Expanding Rods Time Limit: 1000MS Memory Limit: 30000K Total Submissions: 10655 Accepted: 2724 Description When a thin rod of length L is heated n degrees, it expands to a new length L'=(1+n*C)*L, where C is the coefficient of heat expansion. When a thin rod is mounted on two solid walls and then heated, it expands and takes the shape of a circular segment, the original rod being the chord of the segment. Your task is to compute the distance by which the center of the rod is displaced. Input The input contains multiple lines. Each line of input contains three non-negative numbers: the initial lenth of the rod in millimeters, the temperature change in degrees and the coefficient of heat expansion of the material. Input data guarantee that no rod expands by more than one half of its original length. The last line of input contains three negative numbers and it should not be processed. Output For each line of input, output one line with the displacement of the center of the rod in millimeters with 3 digits of precision.
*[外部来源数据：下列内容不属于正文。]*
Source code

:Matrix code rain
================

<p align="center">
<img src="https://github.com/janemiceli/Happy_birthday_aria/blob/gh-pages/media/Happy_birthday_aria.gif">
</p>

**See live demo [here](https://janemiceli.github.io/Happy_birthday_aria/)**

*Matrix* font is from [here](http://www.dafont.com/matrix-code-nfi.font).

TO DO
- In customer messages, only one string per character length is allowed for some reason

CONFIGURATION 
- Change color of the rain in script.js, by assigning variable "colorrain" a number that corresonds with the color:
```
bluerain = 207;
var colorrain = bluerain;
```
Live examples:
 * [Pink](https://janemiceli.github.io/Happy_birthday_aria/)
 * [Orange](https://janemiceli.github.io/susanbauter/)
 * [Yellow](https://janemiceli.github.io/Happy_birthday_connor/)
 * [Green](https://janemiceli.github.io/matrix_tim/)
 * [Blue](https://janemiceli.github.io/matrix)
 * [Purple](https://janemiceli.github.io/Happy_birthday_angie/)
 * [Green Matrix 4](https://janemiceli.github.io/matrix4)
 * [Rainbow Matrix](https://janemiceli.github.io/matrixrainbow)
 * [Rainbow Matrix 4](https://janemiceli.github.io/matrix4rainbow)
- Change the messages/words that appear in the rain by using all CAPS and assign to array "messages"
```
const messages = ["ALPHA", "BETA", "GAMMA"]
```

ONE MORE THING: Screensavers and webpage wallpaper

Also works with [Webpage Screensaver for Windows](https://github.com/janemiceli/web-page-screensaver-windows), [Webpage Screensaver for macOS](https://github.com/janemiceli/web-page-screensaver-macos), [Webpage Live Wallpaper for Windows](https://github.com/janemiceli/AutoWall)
Sample Input 1000 100 0.0001 15000 10 0.00006 10 0 0.001 -1 -1 -1 Sample Output 61.329 225.020 0.000 Source Waterloo local 2004.06.12

如图，原来长L的直棒变成长L'的弧，求偏移量（就是弧中点到弦的距离，实在不知道是哪个术语>_<）

高中数学问题，画个弦、弧所对应的扇形（数形结合），列出关于弧所对圆心角的方程（化归转移），发现是个超越方程，不会解，变成函数（函数方程），用二分求零点，然后再求出偏移量

本题要注意精度（PI和角度），当n*c=0时直接输出0.000，用MinGW GCC输出用%f

#include<cstdio>
#include<iostream>
#include<cstdlib>
#include<algorithm>
#include<ctime>
#include<cctype>
#include<cmath>
#include<string>
#include<cstring>
#include<queue>
#include<vector>
#define sqr(x) (x)*(x)
#define INF 0x1f1f1f1f
#define PI 3.14159265358979
#define LL long long
#define mm 

using namespace std;

double l,n,c,cital,citar,l_,a;	//cital,citar 角度的下界与上界，l_弧长，a偏移量 

double ans(double x)
{
	return l_/2/x*(1-cos(x));	//算偏移量，公式自己推 
	
}

double fun(double x)	
{
	return x/sin(x)-l_/l;		//二分函数 
}

int main()
{
	while(scanf("%lf %lf %lf",&l,&n,&c)&&(l!=-1)&&(n!=-1)&&(c!=-1))
	{
		l_=(1+n*c)*l;
		
		cital=0;
		citar=PI;
		
		if (n*c<1e-8)
		{
			printf("0.000\n");
			continue;
		}
		
		while (cital<citar)
		{
			double mid=(cital+citar)/2;
			double y=fun(mid);
			
			if (fabs(y)<1e-12)
			{
				a=ans(mid);
				break;
			}
			else
			{
				if (y>0)
				{
					citar=mid;
				
				}
				else
				{
					cital=mid;
				}
				if (fabs(ans(citar)-ans(cital))<1e-5)
				{
						a=ans(citar);
						break;
				}
				
			}
		} 
		printf("%.3f\n",a);
		
	}
	
	return 0;
}